Task brief: Count how many lines below include the string "caption". Only that number should appear in the reply.

Data provided:
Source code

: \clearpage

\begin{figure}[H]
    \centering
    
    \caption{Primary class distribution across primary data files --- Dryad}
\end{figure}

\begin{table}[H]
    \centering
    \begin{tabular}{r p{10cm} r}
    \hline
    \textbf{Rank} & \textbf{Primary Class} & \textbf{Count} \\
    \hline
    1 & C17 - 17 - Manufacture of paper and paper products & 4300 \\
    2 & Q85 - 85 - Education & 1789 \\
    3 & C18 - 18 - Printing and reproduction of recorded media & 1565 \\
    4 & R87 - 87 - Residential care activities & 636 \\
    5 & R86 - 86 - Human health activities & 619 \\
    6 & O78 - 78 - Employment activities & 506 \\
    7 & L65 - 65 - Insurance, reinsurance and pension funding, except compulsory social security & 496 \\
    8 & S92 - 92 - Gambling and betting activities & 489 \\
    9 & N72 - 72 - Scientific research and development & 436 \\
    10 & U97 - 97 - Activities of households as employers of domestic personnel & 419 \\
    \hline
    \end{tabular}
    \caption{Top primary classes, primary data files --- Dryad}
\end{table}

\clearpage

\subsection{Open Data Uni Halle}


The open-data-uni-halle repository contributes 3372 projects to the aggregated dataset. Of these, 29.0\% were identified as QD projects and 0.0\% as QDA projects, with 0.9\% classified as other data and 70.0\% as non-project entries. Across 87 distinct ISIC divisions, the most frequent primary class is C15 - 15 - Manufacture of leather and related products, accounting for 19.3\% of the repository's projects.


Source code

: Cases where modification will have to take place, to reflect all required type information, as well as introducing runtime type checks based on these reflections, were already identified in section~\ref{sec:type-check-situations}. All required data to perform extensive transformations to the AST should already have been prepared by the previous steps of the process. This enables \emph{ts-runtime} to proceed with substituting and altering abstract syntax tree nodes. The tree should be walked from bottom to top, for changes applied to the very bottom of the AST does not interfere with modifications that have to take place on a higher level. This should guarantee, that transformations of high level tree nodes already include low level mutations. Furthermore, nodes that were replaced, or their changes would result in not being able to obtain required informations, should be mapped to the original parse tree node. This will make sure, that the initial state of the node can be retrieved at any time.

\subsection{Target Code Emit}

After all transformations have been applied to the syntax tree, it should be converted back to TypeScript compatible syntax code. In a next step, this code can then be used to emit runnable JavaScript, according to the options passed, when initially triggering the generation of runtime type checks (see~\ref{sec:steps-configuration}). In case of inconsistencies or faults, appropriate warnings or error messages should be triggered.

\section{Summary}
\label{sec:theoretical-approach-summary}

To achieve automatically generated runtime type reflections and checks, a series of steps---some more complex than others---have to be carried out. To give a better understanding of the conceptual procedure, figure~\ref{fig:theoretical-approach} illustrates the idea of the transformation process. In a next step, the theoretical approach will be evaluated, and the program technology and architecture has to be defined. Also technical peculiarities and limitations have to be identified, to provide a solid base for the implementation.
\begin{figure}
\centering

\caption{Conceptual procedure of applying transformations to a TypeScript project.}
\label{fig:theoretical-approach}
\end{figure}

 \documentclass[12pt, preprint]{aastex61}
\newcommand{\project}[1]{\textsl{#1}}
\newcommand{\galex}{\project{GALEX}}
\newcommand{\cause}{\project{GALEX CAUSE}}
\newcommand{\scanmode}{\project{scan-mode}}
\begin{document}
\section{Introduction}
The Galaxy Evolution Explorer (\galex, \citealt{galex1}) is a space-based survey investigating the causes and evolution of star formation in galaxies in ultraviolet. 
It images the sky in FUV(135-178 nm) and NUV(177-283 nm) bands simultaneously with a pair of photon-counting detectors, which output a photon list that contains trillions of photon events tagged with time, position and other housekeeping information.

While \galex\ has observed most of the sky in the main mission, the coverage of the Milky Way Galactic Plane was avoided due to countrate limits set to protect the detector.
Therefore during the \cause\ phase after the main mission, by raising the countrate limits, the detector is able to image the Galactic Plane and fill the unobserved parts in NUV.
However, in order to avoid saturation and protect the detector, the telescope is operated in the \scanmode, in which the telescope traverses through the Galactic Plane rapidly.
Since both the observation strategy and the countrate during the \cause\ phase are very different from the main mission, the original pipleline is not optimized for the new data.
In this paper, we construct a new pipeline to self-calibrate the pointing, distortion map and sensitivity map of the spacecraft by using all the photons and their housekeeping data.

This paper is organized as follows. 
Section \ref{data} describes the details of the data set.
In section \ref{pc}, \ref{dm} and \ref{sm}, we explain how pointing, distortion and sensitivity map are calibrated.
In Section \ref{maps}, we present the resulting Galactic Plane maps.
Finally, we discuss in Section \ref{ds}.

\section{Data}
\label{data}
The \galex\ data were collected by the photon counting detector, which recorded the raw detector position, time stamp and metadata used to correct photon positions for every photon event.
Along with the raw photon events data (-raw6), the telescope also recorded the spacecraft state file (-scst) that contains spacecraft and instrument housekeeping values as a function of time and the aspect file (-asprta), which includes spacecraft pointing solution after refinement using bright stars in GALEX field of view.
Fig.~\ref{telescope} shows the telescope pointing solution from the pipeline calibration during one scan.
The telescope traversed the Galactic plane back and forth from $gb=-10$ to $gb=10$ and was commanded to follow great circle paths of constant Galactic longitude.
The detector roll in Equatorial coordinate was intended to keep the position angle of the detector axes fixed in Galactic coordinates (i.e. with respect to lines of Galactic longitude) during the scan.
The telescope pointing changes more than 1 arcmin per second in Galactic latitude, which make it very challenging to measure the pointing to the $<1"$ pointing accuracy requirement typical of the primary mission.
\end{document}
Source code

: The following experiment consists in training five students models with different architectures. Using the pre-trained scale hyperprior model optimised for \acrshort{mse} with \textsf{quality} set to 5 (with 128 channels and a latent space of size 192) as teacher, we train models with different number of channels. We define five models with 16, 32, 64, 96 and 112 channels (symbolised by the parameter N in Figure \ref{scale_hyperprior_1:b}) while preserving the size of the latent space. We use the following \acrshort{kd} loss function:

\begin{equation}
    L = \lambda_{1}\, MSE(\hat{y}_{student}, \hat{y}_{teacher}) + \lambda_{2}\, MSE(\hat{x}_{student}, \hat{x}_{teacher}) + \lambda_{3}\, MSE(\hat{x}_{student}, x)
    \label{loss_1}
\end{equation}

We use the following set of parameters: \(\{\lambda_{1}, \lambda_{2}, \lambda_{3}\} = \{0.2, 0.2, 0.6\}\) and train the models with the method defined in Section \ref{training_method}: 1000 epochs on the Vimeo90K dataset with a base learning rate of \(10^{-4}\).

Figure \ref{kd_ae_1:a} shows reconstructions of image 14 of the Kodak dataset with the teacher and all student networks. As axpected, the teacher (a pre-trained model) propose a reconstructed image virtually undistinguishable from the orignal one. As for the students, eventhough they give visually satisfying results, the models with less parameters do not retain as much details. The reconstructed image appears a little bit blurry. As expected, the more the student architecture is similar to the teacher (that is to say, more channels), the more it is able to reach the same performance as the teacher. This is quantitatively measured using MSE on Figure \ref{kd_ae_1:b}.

Solution to the problem: 3